= Reform (magazine) =

Reformed, also referred to as Reformed Magazine, previously known as Reform Magazine, is an editorially-independent subscription magazine published eight times a year by the United Reformed Church (URC).

The name was changed in April 2026 to avoid confusion with the populist political party Reform UK.

The editorial team is based at United Reformed Church House in Tavistock Place, London.

Reformed was first published in the year the URC was formed, 1972, as Reform. The magazine explores theology, ethics, personal spirituality and Christian perspectives on social and current affairs. Articles are written by journalists, academics, politicians, campaigners, scientists and religious leaders.

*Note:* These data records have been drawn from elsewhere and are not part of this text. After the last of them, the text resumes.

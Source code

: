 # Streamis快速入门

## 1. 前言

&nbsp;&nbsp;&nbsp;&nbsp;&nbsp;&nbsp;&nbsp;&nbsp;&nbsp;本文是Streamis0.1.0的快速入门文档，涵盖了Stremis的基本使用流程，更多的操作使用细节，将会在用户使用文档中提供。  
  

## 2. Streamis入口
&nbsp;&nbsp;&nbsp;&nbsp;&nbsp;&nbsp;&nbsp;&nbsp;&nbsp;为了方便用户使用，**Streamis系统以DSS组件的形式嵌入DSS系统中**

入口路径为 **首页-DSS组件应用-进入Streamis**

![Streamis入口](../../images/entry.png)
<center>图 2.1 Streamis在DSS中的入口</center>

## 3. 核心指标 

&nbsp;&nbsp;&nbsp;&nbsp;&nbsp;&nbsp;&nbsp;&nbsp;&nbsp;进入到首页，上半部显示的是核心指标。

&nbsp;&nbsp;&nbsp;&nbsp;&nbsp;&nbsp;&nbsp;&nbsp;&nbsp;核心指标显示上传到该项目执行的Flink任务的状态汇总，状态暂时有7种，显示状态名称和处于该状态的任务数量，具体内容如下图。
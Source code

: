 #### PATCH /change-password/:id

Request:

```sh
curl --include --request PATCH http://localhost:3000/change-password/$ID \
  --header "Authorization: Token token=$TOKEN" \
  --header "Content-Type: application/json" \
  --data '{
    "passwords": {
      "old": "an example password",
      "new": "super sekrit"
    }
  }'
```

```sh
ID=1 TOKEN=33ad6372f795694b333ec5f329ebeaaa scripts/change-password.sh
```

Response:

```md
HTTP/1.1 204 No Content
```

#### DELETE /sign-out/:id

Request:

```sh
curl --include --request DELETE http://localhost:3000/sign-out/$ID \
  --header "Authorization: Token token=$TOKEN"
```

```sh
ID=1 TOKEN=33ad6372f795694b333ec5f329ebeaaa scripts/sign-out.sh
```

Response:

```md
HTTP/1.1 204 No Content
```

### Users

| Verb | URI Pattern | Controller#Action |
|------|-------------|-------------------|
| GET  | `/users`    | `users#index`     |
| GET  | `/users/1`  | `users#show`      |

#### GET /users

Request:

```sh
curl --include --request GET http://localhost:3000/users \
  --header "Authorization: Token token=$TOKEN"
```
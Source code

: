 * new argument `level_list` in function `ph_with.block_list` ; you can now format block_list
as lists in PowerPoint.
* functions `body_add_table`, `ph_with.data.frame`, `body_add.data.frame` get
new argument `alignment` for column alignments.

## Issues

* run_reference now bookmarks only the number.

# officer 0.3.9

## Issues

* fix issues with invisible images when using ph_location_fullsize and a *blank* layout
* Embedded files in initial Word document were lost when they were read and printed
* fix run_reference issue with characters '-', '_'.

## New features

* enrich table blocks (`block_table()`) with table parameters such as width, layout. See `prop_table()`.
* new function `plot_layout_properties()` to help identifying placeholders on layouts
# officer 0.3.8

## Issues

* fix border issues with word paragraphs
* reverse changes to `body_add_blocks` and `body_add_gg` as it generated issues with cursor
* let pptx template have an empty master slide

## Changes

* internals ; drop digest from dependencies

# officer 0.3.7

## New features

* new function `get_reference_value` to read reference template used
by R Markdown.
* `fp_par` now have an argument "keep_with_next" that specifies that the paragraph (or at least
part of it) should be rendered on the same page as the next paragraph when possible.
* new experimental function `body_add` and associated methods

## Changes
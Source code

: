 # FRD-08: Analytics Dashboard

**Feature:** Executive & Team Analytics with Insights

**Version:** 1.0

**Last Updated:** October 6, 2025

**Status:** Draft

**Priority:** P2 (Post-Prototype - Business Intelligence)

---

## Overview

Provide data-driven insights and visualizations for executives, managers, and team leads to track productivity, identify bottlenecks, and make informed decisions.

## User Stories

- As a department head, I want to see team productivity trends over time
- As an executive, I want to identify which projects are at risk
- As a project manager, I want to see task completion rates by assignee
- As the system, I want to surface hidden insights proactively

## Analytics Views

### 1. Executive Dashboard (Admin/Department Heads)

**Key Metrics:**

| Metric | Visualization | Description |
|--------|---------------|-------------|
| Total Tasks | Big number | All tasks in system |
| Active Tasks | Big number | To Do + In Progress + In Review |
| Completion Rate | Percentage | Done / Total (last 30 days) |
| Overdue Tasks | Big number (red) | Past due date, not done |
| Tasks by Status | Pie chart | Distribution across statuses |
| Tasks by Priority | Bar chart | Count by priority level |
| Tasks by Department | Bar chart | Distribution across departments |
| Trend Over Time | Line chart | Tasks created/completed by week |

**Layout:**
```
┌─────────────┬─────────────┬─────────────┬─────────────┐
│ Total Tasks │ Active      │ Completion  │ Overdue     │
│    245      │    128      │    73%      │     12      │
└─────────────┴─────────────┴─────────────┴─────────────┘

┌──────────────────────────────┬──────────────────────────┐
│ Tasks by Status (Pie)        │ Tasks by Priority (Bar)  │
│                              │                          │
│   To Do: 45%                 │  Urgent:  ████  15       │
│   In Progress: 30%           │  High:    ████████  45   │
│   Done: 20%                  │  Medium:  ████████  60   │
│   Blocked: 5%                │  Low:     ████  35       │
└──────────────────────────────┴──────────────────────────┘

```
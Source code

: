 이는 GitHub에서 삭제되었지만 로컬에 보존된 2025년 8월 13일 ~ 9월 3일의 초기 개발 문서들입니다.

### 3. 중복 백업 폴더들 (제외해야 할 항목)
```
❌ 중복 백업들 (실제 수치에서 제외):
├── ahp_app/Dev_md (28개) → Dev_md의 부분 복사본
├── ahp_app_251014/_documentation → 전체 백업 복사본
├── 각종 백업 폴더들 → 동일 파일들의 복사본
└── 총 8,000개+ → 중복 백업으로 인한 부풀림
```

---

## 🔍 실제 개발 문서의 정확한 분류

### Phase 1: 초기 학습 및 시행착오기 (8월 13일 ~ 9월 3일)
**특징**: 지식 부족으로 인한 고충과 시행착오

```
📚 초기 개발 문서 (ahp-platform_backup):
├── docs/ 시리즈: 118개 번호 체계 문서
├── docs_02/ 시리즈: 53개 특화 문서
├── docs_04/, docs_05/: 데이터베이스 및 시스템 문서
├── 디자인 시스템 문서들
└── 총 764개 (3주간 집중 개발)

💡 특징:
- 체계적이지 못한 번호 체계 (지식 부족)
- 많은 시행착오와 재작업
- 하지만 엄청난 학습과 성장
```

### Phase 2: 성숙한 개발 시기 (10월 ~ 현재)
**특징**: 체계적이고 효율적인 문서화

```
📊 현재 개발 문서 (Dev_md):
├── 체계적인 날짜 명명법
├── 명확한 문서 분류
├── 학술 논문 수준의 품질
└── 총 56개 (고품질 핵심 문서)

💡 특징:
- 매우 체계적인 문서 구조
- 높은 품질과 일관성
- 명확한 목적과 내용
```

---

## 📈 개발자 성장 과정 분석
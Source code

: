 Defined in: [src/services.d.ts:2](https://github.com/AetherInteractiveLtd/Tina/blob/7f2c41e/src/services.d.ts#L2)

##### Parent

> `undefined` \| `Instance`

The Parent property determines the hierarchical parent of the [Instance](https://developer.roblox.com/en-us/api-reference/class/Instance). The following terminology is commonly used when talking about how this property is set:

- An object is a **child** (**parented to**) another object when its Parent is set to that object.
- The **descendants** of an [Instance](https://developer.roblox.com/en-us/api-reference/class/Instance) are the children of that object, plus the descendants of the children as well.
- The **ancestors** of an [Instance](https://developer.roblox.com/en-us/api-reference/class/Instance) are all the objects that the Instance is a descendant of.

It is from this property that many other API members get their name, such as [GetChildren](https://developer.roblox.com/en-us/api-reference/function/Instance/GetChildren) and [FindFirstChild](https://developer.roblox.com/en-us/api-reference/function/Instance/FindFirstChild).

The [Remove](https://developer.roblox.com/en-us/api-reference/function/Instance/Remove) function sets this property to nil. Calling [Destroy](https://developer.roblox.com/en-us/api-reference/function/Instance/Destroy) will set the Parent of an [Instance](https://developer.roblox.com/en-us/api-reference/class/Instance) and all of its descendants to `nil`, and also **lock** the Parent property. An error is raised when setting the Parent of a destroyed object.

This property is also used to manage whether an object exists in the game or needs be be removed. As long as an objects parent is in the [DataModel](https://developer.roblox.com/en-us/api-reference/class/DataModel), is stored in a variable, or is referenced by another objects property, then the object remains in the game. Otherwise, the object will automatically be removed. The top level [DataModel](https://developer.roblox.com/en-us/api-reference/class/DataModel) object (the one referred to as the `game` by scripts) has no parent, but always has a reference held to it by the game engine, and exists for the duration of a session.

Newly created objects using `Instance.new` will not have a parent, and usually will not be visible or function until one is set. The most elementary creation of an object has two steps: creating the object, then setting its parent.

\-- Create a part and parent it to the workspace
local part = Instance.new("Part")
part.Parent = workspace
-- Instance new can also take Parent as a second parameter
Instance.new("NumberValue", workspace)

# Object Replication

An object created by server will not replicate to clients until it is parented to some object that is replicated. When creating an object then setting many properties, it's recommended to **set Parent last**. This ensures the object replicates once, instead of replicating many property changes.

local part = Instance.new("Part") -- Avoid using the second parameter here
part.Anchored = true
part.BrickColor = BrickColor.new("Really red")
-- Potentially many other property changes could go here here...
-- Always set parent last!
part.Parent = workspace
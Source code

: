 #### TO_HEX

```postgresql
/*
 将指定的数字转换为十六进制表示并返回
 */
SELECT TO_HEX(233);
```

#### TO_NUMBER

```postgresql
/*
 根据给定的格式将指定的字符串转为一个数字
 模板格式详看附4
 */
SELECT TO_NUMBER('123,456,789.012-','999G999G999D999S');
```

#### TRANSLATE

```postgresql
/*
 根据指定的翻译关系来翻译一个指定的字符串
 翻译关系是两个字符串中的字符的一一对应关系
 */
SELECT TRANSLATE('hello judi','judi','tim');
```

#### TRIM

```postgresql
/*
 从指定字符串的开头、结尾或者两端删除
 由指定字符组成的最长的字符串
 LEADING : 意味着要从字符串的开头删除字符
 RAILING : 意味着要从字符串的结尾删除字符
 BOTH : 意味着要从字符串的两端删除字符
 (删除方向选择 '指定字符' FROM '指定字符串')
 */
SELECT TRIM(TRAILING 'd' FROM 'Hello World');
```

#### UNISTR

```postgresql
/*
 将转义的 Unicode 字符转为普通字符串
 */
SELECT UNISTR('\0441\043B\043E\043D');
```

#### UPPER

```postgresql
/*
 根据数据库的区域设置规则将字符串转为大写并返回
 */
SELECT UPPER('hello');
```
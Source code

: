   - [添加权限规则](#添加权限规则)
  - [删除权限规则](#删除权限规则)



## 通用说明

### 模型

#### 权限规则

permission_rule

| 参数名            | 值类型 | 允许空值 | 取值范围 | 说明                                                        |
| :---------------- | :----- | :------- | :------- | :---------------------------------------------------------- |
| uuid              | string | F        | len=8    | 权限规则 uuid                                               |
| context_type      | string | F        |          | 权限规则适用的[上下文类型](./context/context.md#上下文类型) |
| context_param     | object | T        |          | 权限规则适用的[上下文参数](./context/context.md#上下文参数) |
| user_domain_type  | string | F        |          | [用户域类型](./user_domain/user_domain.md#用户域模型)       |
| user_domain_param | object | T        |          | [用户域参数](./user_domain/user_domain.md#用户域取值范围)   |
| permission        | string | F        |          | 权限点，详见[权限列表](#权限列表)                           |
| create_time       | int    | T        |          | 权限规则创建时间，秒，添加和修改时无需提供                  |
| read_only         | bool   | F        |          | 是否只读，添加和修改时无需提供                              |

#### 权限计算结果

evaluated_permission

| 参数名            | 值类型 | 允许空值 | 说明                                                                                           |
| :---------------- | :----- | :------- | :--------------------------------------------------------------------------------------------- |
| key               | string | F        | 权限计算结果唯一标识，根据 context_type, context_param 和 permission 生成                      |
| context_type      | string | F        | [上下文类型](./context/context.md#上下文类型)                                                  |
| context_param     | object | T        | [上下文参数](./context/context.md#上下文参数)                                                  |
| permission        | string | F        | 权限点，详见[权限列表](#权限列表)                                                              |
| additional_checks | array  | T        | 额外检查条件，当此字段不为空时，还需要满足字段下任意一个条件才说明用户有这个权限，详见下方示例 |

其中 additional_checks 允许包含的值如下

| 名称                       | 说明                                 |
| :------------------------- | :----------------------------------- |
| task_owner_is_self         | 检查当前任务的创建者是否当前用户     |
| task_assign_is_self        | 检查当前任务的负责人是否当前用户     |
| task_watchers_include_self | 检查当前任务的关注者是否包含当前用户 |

As well as interviews, features and book, music, exhibition, film and TV reviews, Reform carries regular lighthearted and anecdotal columns, a crossword, poetry and letters. It is edited by Stephen Tomkins. One of the regular columnists is comedy writer, presenter and stand-up comedian Paul Kerensa.

Reformeds interviewees have included: former Green Party Leader Jonathan Bartley, Carla Denyer, Justin Brierley, poets Benjamin Zephaniah and Stewart Henderson, Bafta-award-winning broadcaster Robert Beckford, novelist Marilynne Robinson, cofounder of Hillsong Church Bobbie Houston, historian Diarmaid MacCulloch, theologian Paula Gooder, Niall Cooper, Neil Thorogood, John Bradbury, Roo Stewart, Rik Wakeman, Tom Holland, Nadia Bolz-Weber. Tim Farron, Peter Tatchell, Lucy Berry, Stephen Cottrell and Jack Monroe.

Published by the URC, Reformed has readers of all faiths and none.